For the second time in less than a month, the European Union's executive wing rejected Italy's plans for a budget that ran a deficit equivalent to 2.4 percent of the country's gross domestic product, three times larger than the commission called for earlier in the year.
On Oct. 22, commissioners gave Italy three weeks -- until Nov. 13 -- to submit a budget plan with smaller deficit. Just hours before that deadline, Italy resubmitted its budget plan with only minor changes. That set the table for Wednesday's developments.
Valdis Dombrovskis, the commission's vice-president for the euro currency and social dialogue, said he disagreed with claims from Italian leaders that the budget plan was necessary to help jump start Italy's sluggish economy.
"The impact of this budget on economic growth is likely to be negative," Dombrovskis said in a statement. "With what the Italian government has put on the table, we see a risk of the country sleepwalking into instability."
The 19 countries in the euro currency zone "are on the same team and should play by the same rules," Dombrovskis said.
Technically, the commission called for eurozone finance minister to launch an "Excessive Deficit Procedure" against Italy. That would require the country to produce a strategy and time table for "corrective action" or risk massive fines.
By law, fines could total as much as 0.2 percent of the country's gross domestic product in the first year -- around 4.4 billion euros (4.9 billion U.S. dollars) based on current estimates for the size of the Italian economy.

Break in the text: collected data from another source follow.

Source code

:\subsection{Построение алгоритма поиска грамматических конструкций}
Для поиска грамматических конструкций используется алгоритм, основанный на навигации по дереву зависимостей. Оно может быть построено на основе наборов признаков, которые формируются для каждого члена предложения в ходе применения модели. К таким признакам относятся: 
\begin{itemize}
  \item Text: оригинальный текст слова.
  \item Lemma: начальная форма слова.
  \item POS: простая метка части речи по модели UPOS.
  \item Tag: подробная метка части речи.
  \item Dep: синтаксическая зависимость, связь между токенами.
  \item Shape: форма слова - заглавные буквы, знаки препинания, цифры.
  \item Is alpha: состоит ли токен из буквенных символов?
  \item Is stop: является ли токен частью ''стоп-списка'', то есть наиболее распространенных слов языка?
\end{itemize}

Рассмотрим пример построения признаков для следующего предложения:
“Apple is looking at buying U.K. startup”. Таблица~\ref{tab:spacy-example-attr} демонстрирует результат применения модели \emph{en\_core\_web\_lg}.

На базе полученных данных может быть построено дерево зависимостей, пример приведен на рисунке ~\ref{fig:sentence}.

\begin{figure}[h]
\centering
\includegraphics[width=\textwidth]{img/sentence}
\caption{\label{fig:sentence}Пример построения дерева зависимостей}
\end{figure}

"Sanctions are very likely, but the big risk for Italy isn't the money they could be forced to pay but rather the future credibility of the Italian government," Valentina Meliciani, an economist with Rome's LUISS University, told Xinhua.

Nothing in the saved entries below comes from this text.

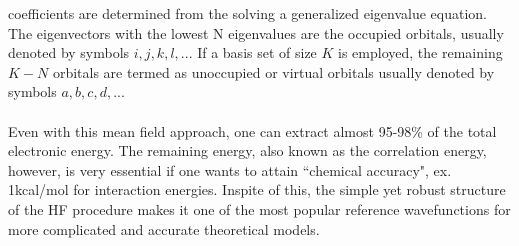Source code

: coefficients are determined from the solving a generalized eigenvalue equation.
The eigenvectors with the lowest N eigenvalues are the occupied orbitals, usually 
denoted by symbols $i,j,k,l,..$. If a basis set of size $K$ is employed, the remaining $K-N$
orbitals are termed as unoccupied or virtual orbitals usually denoted by symbols $a,b,c,d,..$.
\\\\
Even with this mean field approach, one can extract almost 95-98\% of the total 
electronic energy. The remaining energy, also known as the correlation energy,
however, is very essential if one wants to attain ``chemical accuracy", ex.  
1kcal/mol for interaction energies. Inspite of this, the simple yet robust 
structure of the HF procedure makes it one of the most popular reference 
wavefunctions for more complicated and accurate theoretical models.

That credibility is already taking a beating. Due in part to political instability, the yield on Italian government bonds has climbed precipitously in recent months. On Wednesday, yields for Italy's benchmark ten-year bonds touched 3.7 percent, their highest levels in nearly five years.
Yields climb due to perceived risks associated with the government's ability to pay off mature bonds. Higher yields increase the government's costs for borrowing money, but they also have the knock-on effect of making private banks more cautious in lending money and raising interest rates for private companies seeking loans.

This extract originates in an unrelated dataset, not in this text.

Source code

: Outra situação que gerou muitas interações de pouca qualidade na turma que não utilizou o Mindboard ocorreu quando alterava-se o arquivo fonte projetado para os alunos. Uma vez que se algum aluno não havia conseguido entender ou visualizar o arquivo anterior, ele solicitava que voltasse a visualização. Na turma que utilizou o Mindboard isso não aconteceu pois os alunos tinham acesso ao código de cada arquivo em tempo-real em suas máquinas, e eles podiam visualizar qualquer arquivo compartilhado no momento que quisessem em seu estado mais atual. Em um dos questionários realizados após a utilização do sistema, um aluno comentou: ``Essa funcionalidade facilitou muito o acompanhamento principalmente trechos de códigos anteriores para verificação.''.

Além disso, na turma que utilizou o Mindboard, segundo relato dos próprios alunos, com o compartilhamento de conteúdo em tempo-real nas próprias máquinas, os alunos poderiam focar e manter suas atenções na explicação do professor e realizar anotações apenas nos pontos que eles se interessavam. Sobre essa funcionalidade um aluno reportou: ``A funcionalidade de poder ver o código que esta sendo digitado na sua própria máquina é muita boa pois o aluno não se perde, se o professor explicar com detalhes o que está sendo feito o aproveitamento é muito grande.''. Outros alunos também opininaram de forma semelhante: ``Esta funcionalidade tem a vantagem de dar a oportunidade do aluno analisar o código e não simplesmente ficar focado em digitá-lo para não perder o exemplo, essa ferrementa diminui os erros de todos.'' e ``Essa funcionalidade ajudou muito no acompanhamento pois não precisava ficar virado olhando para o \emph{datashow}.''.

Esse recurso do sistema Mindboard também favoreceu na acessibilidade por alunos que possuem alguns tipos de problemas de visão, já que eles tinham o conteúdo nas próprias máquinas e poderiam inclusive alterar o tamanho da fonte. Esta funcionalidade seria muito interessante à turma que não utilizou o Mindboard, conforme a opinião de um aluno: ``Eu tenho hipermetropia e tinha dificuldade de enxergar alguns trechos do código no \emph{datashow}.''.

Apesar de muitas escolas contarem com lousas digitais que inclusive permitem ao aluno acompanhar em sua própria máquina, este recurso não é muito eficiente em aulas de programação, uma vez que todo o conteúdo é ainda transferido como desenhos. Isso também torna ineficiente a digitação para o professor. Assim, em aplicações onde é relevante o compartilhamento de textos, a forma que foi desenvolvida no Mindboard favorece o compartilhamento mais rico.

If companies cannot secure loans or if they cannot afford to repay loans they already have, that will act as a significant drag on economic growth.
"The government is saying the high deficit level is needed to enhance growth, but it could actually have the opposite effect," Salvatore De Fiore, an economic analyst with banker Unicredit, said in an interview.
For its part, Italy says it has no plans to change tack.
"We are very sure about the numbers in our budget," Deputy Prime Minister Matteo Salvini told reporters Wednesday. "For us, the discussion is finished. We will talk about it again in a year."
Salvini went on to say any fines against Italy would be "disrespectful."
According to Meliciani, the LUISS economist, Salvini and other government leaders have made a calculation that backing down to European Commissioners would cause them more problems than whatever fines would eventually be levied.
"Elections for the European Parliament are only six months away," Meliciani said. "Government leaders would risk losing a lot of support by compromising. The problem is, leaders from other countries fear they could face criticism if they allow Italy to flaunt the rules."